Motif and MintNeuro Partner on a Minitiature BCI for Depression

Motif and MintNeuro Partner on a Minitiature BCI for Depression

May 7, 2026
News
6
Minute read

One of neurotech’s most promising clinical applications has moved a step closer to patients. Motif Neurotech has received permission to begin testing its bioelectronic depression implant, a small device designed to sit in the skull and deliver stimulation without penetrating the brain. But as the implant gets smaller and less invasive, its performance depends increasingly on the semiconductor layer underneath it.
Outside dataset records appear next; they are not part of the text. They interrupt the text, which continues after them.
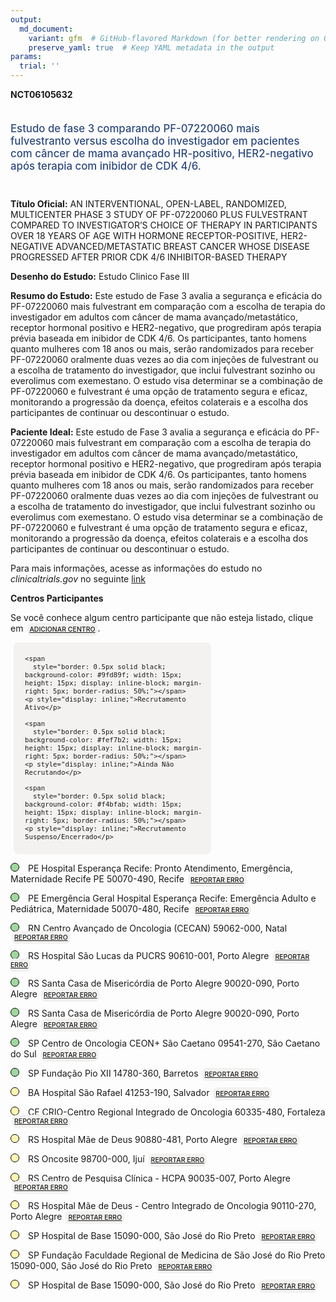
 ```yaml
---
output: 
  md_document:
    variant: gfm  # GitHub-flavored Markdown (for better rendering on GitHub)
    preserve_yaml: true  # Keep YAML metadata in the output
params:
  trial: ''
---
```


**NCT06105632**

<div style="padding: 5px 5px 5px 0px; font-size: 1.20em; font-weight: 500; color: #2E4A7F; text-align: left; margin-bottom: 20px">

Estudo de fase 3 comparando PF-07220060 mais fulvestranto versus escolha
do investigador em pacientes com câncer de mama avançado HR-positivo,
HER2-negativo após terapia com inibidor de CDK 4/6.

</div>

**Título Oficial:** AN INTERVENTIONAL, OPEN-LABEL, RANDOMIZED,
MULTICENTER PHASE 3 STUDY OF PF-07220060 PLUS FULVESTRANT COMPARED TO
INVESTIGATOR’S CHOICE OF THERAPY IN PARTICIPANTS OVER 18 YEARS OF AGE
WITH HORMONE RECEPTOR-POSITIVE, HER2-NEGATIVE ADVANCED/METASTATIC BREAST
CANCER WHOSE DISEASE PROGRESSED AFTER PRIOR CDK 4/6 INHIBITOR-BASED
THERAPY

**Desenho do Estudo:** Estudo Clinico Fase III

**Resumo do Estudo:** Este estudo de Fase 3 avalia a segurança e
eficácia do PF-07220060 mais fulvestrant em comparação com a escolha de
terapia do investigador em adultos com câncer de mama
avançado/metastático, receptor hormonal positivo e HER2-negativo, que
progrediram após terapia prévia baseada em inibidor de CDK 4/6. Os
participantes, tanto homens quanto mulheres com 18 anos ou mais, serão
randomizados para receber PF-07220060 oralmente duas vezes ao dia com
injeções de fulvestrant ou a escolha de tratamento do investigador, que
inclui fulvestrant sozinho ou everolimus com exemestano. O estudo visa
determinar se a combinação de PF-07220060 e fulvestrant é uma opção de
tratamento segura e eficaz, monitorando a progressão da doença, efeitos
colaterais e a escolha dos participantes de continuar ou descontinuar o
estudo.

**Paciente Ideal:** Este estudo de Fase 3 avalia a segurança e eficácia
do PF-07220060 mais fulvestrant em comparação com a escolha de terapia
do investigador em adultos com câncer de mama avançado/metastático,
receptor hormonal positivo e HER2-negativo, que progrediram após terapia
prévia baseada em inibidor de CDK 4/6. Os participantes, tanto homens
quanto mulheres com 18 anos ou mais, serão randomizados para receber
PF-07220060 oralmente duas vezes ao dia com injeções de fulvestrant ou a
escolha de tratamento do investigador, que inclui fulvestrant sozinho ou
everolimus com exemestano. O estudo visa determinar se a combinação de
PF-07220060 e fulvestrant é uma opção de tratamento segura e eficaz,
monitorando a progressão da doença, efeitos colaterais e a escolha dos
participantes de continuar ou descontinuar o estudo.

Para mais informações, acesse as informações do estudo no
*clinicaltrials.gov* no seguinte
[link](https://clinicaltrials.gov/ct2/show/NCT06105632)

**Centros Participantes**

Se você conhece algum centro participante que não esteja listado, clique
em
<span style="color: #2E4A7F; margin-left: 2px; padding: 4px; background-color: #f3f2f1; border-radius: 8px; font-weight: 500; font-size: 0.75em"><a
href="https://flazar.shinyapps.io/formsapp?study_nct_id=NCT06105632&amp;location_id=N%2FA&amp;location_full_name=N%2FA&amp;form_type=Adicionar%20Centro"
target="_blank">ADICIONAR CENTRO</a></span>.

<div style="margin-bottom: 8px; margin-left: 5px; padding: 8px; max-width: 300px; background-color: #f3f2f1; border-radius: 8px; font-size: 0.9em">

<div style="margin-left: 10px;">

    <span 
      style="border: 0.5px solid black; background-color: #9fd89f; width: 15px; height: 15px; display: inline-block; margin-right: 5px; border-radius: 50%;"></span>
    <p style="display: inline;">Recrutamento Ativo</p>

</div>

<div style="margin-left: 10px;">

    <span 
      style="border: 0.5px solid black; background-color: #fef7b2; width: 15px; height: 15px; display: inline-block; margin-right: 5px; border-radius: 50%;"></span>
    <p style="display: inline;">Ainda Não Recrutando</p>

</div>

<div style="margin-left: 10px;">

    <span 
      style="border: 0.5px solid black; background-color: #f4bfab; width: 15px; height: 15px; display: inline-block; margin-right: 5px; border-radius: 50%;"></span>
    <p style="display: inline;">Recrutamento Suspenso/Encerrado</p>

</div>

</div>

<span style="border: 0.5px solid black; display: inline-block; width: 12px; height: 12px; border-radius: 50%; margin-right: 10px; padding-bottom: 0px; background-color: #9fd89f;"></span>
PE Hospital Esperança Recife: Pronto Atendimento, Emergência,
Maternidade Recife PE 50070-490, Recife
<span style="color: #2E4A7F; margin-left: 2px; padding: 4px; background-color: #f3f2f1; border-radius: 8px; font-weight: 500; font-size: 0.75em"><a
href="https://flazar.shinyapps.io/formsapp?study_nct_id=NCT06105632&amp;location_id=INSTITUTODORDEPESQUISAEENSINOIDORFILIALPERNAMBUCORECIFEPERNAMBUCO50070480BRAZIL&amp;location_full_name=Hospital%20Esperan%C3%A7a%20Recife%3A%20Pronto%20Atendimento%2C%20Emerg%C3%AAncia%2C%20Maternidade%20Recife%20PE%2C%2050070-490%2C%20Recife&amp;form_type=Reportar%20Erro"
target="_blank">REPORTAR ERRO</a></span>

<span style="border: 0.5px solid black; display: inline-block; width: 12px; height: 12px; border-radius: 50%; margin-right: 10px; padding-bottom: 0px; background-color: #9fd89f;"></span>
PE Emergência Geral Hospital Esperança Recife: Emergência Adulto e
Pediátrica, Maternidade 50070-480, Recife
<span style="color: #2E4A7F; margin-left: 2px; padding: 4px; background-color: #f3f2f1; border-radius: 8px; font-weight: 500; font-size: 0.75em"><a
href="https://flazar.shinyapps.io/formsapp?study_nct_id=NCT06105632&amp;location_id=HOSPITALESPERANCARECIFEPRONTOATENDIMENTO24HPERNAMBUCO50070480BRAZIL&amp;location_full_name=Emerg%C3%AAncia%20Geral%20Hospital%20Esperan%C3%A7a%20Recife%3A%20Emerg%C3%AAncia%20Adulto%20e%20Pedi%C3%A1trica%2C%20Maternidade%2C%2050070-480%2C%20Recife&amp;form_type=Reportar%20Erro"
target="_blank">REPORTAR ERRO</a></span>

<span style="border: 0.5px solid black; display: inline-block; width: 12px; height: 12px; border-radius: 50%; margin-right: 10px; padding-bottom: 0px; background-color: #9fd89f;"></span>
RN Centro Avançado de Oncologia (CECAN) 59062-000, Natal
<span style="color: #2E4A7F; margin-left: 2px; padding: 4px; background-color: #f3f2f1; border-radius: 8px; font-weight: 500; font-size: 0.75em"><a
href="https://flazar.shinyapps.io/formsapp?study_nct_id=NCT06105632&amp;location_id=LIGANORTERIOGRANDENSECONTRAOCANCERNATALRIOGRANDEDONORTE59062000BRAZIL&amp;location_full_name=Centro%20Avan%C3%A7ado%20de%20Oncologia%20%28CECAN%29%2C%2059062-000%2C%20Natal&amp;form_type=Reportar%20Erro"
target="_blank">REPORTAR ERRO</a></span>

<span style="border: 0.5px solid black; display: inline-block; width: 12px; height: 12px; border-radius: 50%; margin-right: 10px; padding-bottom: 0px; background-color: #9fd89f;"></span>
RS Hospital São Lucas da PUCRS 90610-001, Porto Alegre
<span style="color: #2E4A7F; margin-left: 2px; padding: 4px; background-color: #f3f2f1; border-radius: 8px; font-weight: 500; font-size: 0.75em"><a
href="https://flazar.shinyapps.io/formsapp?study_nct_id=NCT06105632&amp;location_id=HOSPITALSAOLUCASDAPUCRSPORTOALEGRERIOGRANDEDOSUL90610000BRAZIL&amp;location_full_name=Hospital%20S%C3%A3o%20Lucas%20da%20PUCRS%2C%2090610-001%2C%20Porto%20Alegre&amp;form_type=Reportar%20Erro"
target="_blank">REPORTAR ERRO</a></span>

<span style="border: 0.5px solid black; display: inline-block; width: 12px; height: 12px; border-radius: 50%; margin-right: 10px; padding-bottom: 0px; background-color: #9fd89f;"></span>
RS Santa Casa de Misericórdia de Porto Alegre 90020-090, Porto Alegre
<span style="color: #2E4A7F; margin-left: 2px; padding: 4px; background-color: #f3f2f1; border-radius: 8px; font-weight: 500; font-size: 0.75em"><a
href="https://flazar.shinyapps.io/formsapp?study_nct_id=NCT06105632&amp;location_id=IRMANDADEDASANTACASADEMISERICORDIADEPORTOALEGREPORTOALEGRERIOGRANDEDOSUL90050170BRAZIL&amp;location_full_name=Santa%20Casa%20de%20Miseric%C3%B3rdia%20de%20Porto%20Alegre%2C%2090020-090%2C%20Porto%20Alegre&amp;form_type=Reportar%20Erro"
target="_blank">REPORTAR ERRO</a></span>

<span style="border: 0.5px solid black; display: inline-block; width: 12px; height: 12px; border-radius: 50%; margin-right: 10px; padding-bottom: 0px; background-color: #9fd89f;"></span>
RS Santa Casa de Misericórdia de Porto Alegre 90020-090, Porto Alegre
<span style="color: #2E4A7F; margin-left: 2px; padding: 4px; background-color: #f3f2f1; border-radius: 8px; font-weight: 500; font-size: 0.75em"><a
href="https://flazar.shinyapps.io/formsapp?study_nct_id=NCT06105632&amp;location_id=IRMANDADEDASANTACASADEMISERICORDIADEPORTOALEGREPORTOALEGRERIOGRANDEDOSUL90020090BRAZIL&amp;location_full_name=Santa%20Casa%20de%20Miseric%C3%B3rdia%20de%20Porto%20Alegre%2C%2090020-090%2C%20Porto%20Alegre&amp;form_type=Reportar%20Erro"
target="_blank">REPORTAR ERRO</a></span>

<span style="border: 0.5px solid black; display: inline-block; width: 12px; height: 12px; border-radius: 50%; margin-right: 10px; padding-bottom: 0px; background-color: #9fd89f;"></span>
SP Centro de Oncologia CEON+ São Caetano 09541-270, São Caetano do Sul
<span style="color: #2E4A7F; margin-left: 2px; padding: 4px; background-color: #f3f2f1; border-radius: 8px; font-weight: 500; font-size: 0.75em"><a
href="https://flazar.shinyapps.io/formsapp?study_nct_id=NCT06105632&amp;location_id=CENTRODEONCOLOGIACEONUNIDADESAOCAETANODOSULSAOCAETANODOSULSAOPAULO09541270BRAZIL&amp;location_full_name=Centro%20de%20Oncologia%20CEON%2B%20S%C3%A3o%20Caetano%2C%2009541-270%2C%20S%C3%A3o%20Caetano%20do%20Sul&amp;form_type=Reportar%20Erro"
target="_blank">REPORTAR ERRO</a></span>

<span style="border: 0.5px solid black; display: inline-block; width: 12px; height: 12px; border-radius: 50%; margin-right: 10px; padding-bottom: 0px; background-color: #9fd89f;"></span>
SP Fundação Pio XII 14780-360, Barretos
<span style="color: #2E4A7F; margin-left: 2px; padding: 4px; background-color: #f3f2f1; border-radius: 8px; font-weight: 500; font-size: 0.75em"><a
href="https://flazar.shinyapps.io/formsapp?study_nct_id=NCT06105632&amp;location_id=FUNDACAOPIOXIIHOSPITALDECANCERDEBARRETOSBARRETOSSAOPAULO14784400BRAZIL&amp;location_full_name=Funda%C3%A7%C3%A3o%20Pio%20XII%2C%2014780-360%2C%20Barretos&amp;form_type=Reportar%20Erro"
target="_blank">REPORTAR ERRO</a></span>

<span style="border: 0.5px solid black; display: inline-block; width: 12px; height: 12px; border-radius: 50%; margin-right: 10px; padding-bottom: 0px; background-color: #fef7b2;"></span>
BA Hospital São Rafael 41253-190, Salvador
<span style="color: #2E4A7F; margin-left: 2px; padding: 4px; background-color: #f3f2f1; border-radius: 8px; font-weight: 500; font-size: 0.75em"><a
href="https://flazar.shinyapps.io/formsapp?study_nct_id=NCT06105632&amp;location_id=INSTITUTODORDEPESQUISAEENSINOIDORFILIALSALVADORSALVADORBAHIA41253190BRAZIL&amp;location_full_name=Hospital%20S%C3%A3o%20Rafael%2C%2041253-190%2C%20Salvador&amp;form_type=Reportar%20Erro"
target="_blank">REPORTAR ERRO</a></span>

<span style="border: 0.5px solid black; display: inline-block; width: 12px; height: 12px; border-radius: 50%; margin-right: 10px; padding-bottom: 0px; background-color: #fef7b2;"></span>
CE CRIO-Centro Regional Integrado de Oncologia 60335-480, Fortaleza
<span style="color: #2E4A7F; margin-left: 2px; padding: 4px; background-color: #f3f2f1; border-radius: 8px; font-weight: 500; font-size: 0.75em"><a
href="https://flazar.shinyapps.io/formsapp?study_nct_id=NCT06105632&amp;location_id=CRIOCENTROREGIONALINTEGRADODEONCOLOGIAFORTALEZACEARA60336232BRAZIL&amp;location_full_name=CRIO-Centro%20Regional%20Integrado%20de%20Oncologia%2C%2060335-480%2C%20Fortaleza&amp;form_type=Reportar%20Erro"
target="_blank">REPORTAR ERRO</a></span>

<span style="border: 0.5px solid black; display: inline-block; width: 12px; height: 12px; border-radius: 50%; margin-right: 10px; padding-bottom: 0px; background-color: #fef7b2;"></span>
RS Hospital Mãe de Deus 90880-481, Porto Alegre
<span style="color: #2E4A7F; margin-left: 2px; padding: 4px; background-color: #f3f2f1; border-radius: 8px; font-weight: 500; font-size: 0.75em"><a
href="https://flazar.shinyapps.io/formsapp?study_nct_id=NCT06105632&amp;location_id=HOSPITALMAEDEDEUSPORTOALEGRERIOGRANDEDOSUL90880480BRAZIL&amp;location_full_name=Hospital%20M%C3%A3e%20de%20Deus%2C%2090880-481%2C%20Porto%20Alegre&amp;form_type=Reportar%20Erro"
target="_blank">REPORTAR ERRO</a></span>

<span style="border: 0.5px solid black; display: inline-block; width: 12px; height: 12px; border-radius: 50%; margin-right: 10px; padding-bottom: 0px; background-color: #fef7b2;"></span>
RS Oncosite 98700-000, Ijuí
<span style="color: #2E4A7F; margin-left: 2px; padding: 4px; background-color: #f3f2f1; border-radius: 8px; font-weight: 500; font-size: 0.75em"><a
href="https://flazar.shinyapps.io/formsapp?study_nct_id=NCT06105632&amp;location_id=ONCOSITECENTRODEPESQUISACLINICAEMONCOLOGIAIJUIRIOGRANDEDOSUL98700000BRAZIL&amp;location_full_name=Oncosite%2C%2098700-000%2C%20Iju%C3%AD&amp;form_type=Reportar%20Erro"
target="_blank">REPORTAR ERRO</a></span>

<span style="border: 0.5px solid black; display: inline-block; width: 12px; height: 12px; border-radius: 50%; margin-right: 10px; padding-bottom: 0px; background-color: #fef7b2;"></span>
RS Centro de Pesquisa Clínica - HCPA 90035-007, Porto Alegre
<span style="color: #2E4A7F; margin-left: 2px; padding: 4px; background-color: #f3f2f1; border-radius: 8px; font-weight: 500; font-size: 0.75em"><a
href="https://flazar.shinyapps.io/formsapp?study_nct_id=NCT06105632&amp;location_id=CENTRODEPESQUISACLINICAAREAADMINISTRATIVAPORTOALEGRERIOGRANDEDOSUL90850170BRAZIL&amp;location_full_name=Centro%20de%20Pesquisa%20Cl%C3%ADnica%20-%20HCPA%2C%2090035-007%2C%20Porto%20Alegre&amp;form_type=Reportar%20Erro"
target="_blank">REPORTAR ERRO</a></span>

<span style="border: 0.5px solid black; display: inline-block; width: 12px; height: 12px; border-radius: 50%; margin-right: 10px; padding-bottom: 0px; background-color: #fef7b2;"></span>
RS Hospital Mãe de Deus - Centro Integrado de Oncologia 90110-270, Porto
Alegre
<span style="color: #2E4A7F; margin-left: 2px; padding: 4px; background-color: #f3f2f1; border-radius: 8px; font-weight: 500; font-size: 0.75em"><a
href="https://flazar.shinyapps.io/formsapp?study_nct_id=NCT06105632&amp;location_id=CENTROGAUCHOINTEGRADODEONCOLOGIAHEMATOLOGIAENSINOEPESQUISAPORTOALEGRERIOGRANDEDOSUL90110270BRAZIL&amp;location_full_name=Hospital%20M%C3%A3e%20de%20Deus%20-%20Centro%20Integrado%20de%20Oncologia%2C%2090110-270%2C%20Porto%20Alegre&amp;form_type=Reportar%20Erro"
target="_blank">REPORTAR ERRO</a></span>

<span style="border: 0.5px solid black; display: inline-block; width: 12px; height: 12px; border-radius: 50%; margin-right: 10px; padding-bottom: 0px; background-color: #fef7b2;"></span>
SP Hospital de Base 15090-000, São José do Rio Preto
<span style="color: #2E4A7F; margin-left: 2px; padding: 4px; background-color: #f3f2f1; border-radius: 8px; font-weight: 500; font-size: 0.75em"><a
href="https://flazar.shinyapps.io/formsapp?study_nct_id=NCT06105632&amp;location_id=HOSPITALDEBASEDESAOJOSEDORIOPRETOSAOJOSEDORIOPRETOSAOPAULO15090000BRAZIL&amp;location_full_name=Hospital%20de%20Base%2C%2015090-000%2C%20S%C3%A3o%20Jos%C3%A9%20do%20Rio%20Preto&amp;form_type=Reportar%20Erro"
target="_blank">REPORTAR ERRO</a></span>

<span style="border: 0.5px solid black; display: inline-block; width: 12px; height: 12px; border-radius: 50%; margin-right: 10px; padding-bottom: 0px; background-color: #fef7b2;"></span>
SP Fundação Faculdade Regional de Medicina de São José do Rio Preto
15090-000, São José do Rio Preto
<span style="color: #2E4A7F; margin-left: 2px; padding: 4px; background-color: #f3f2f1; border-radius: 8px; font-weight: 500; font-size: 0.75em"><a
href="https://flazar.shinyapps.io/formsapp?study_nct_id=NCT06105632&amp;location_id=FUNDACAOFACULDADEREGIONALDEMEDICINADESAOJOSEDORIOPRETOSAOJOSEDORIOPRETOSAOPAULO15090000BRAZIL&amp;location_full_name=Funda%C3%A7%C3%A3o%20Faculdade%20Regional%20de%20Medicina%20de%20S%C3%A3o%20Jos%C3%A9%20do%20Rio%20Preto%2C%2015090-000%2C%20S%C3%A3o%20Jos%C3%A9%20do%20Rio%20Preto&amp;form_type=Reportar%20Erro"
target="_blank">REPORTAR ERRO</a></span>

<span style="border: 0.5px solid black; display: inline-block; width: 12px; height: 12px; border-radius: 50%; margin-right: 10px; padding-bottom: 0px; background-color: #fef7b2;"></span>
SP Hospital de Base 15090-000, São José do Rio Preto
<span style="color: #2E4A7F; margin-left: 2px; padding: 4px; background-color: #f3f2f1; border-radius: 8px; font-weight: 500; font-size: 0.75em"><a
href="https://flazar.shinyapps.io/formsapp?study_nct_id=NCT06105632&amp;location_id=HOSPITALDEBASEDESAOJOSEDORIOPRETOSAOJOSEDORIOPRETOSAOPAULO15091000BRAZIL&amp;location_full_name=Hospital%20de%20Base%2C%2015090-000%2C%20S%C3%A3o%20Jos%C3%A9%20do%20Rio%20Preto&amp;form_type=Reportar%20Erro"
target="_blank">REPORTAR ERRO</a></span>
Last month, Motif received an FDA Investigational Device Exemption to begin RESONATE, its first clinical trial in treatment-resistant depression. Days later, it announced a multi-year supply partnership with MintNeuro for purpose-built neural interface chips. Motif’s clinical path is now tied to a hardware stack where power, sensing, stimulation, heat, and reliability need to be optmized at the chip level to enable a rollout to a growing patient population.

Motif’s FDA Milestone

In late April, Motif Neurotech received FDA Investigational Device Exemption to begin the RESONATE Early Feasibility Study, its first clinical trial for treatment-resistant depression. The study will evaluate the Motif DOT-XCS System in adults who have not found relief from two or more antidepressant medications. The trial is planned across up to eight institutions and will assess whether the system can be implanted, operated, and tolerated safely in patients with treatment-resistant depression. 

Motif is a Houston-based therapeutic BCI company, founded in 2022, developing implantable neuromodulation technologies for mental health. DOT is the implant at the centre of its XCS System, a small, wirelessly powered device designed to deliver electrical stimulation to a brain region associated with depression treatment. It is implanted in the skull, without exposing, penetrating, or directly contacting the brain, placing it between external neuromodulation, like tDCS, and more invasive implanted systems, like DBS implants.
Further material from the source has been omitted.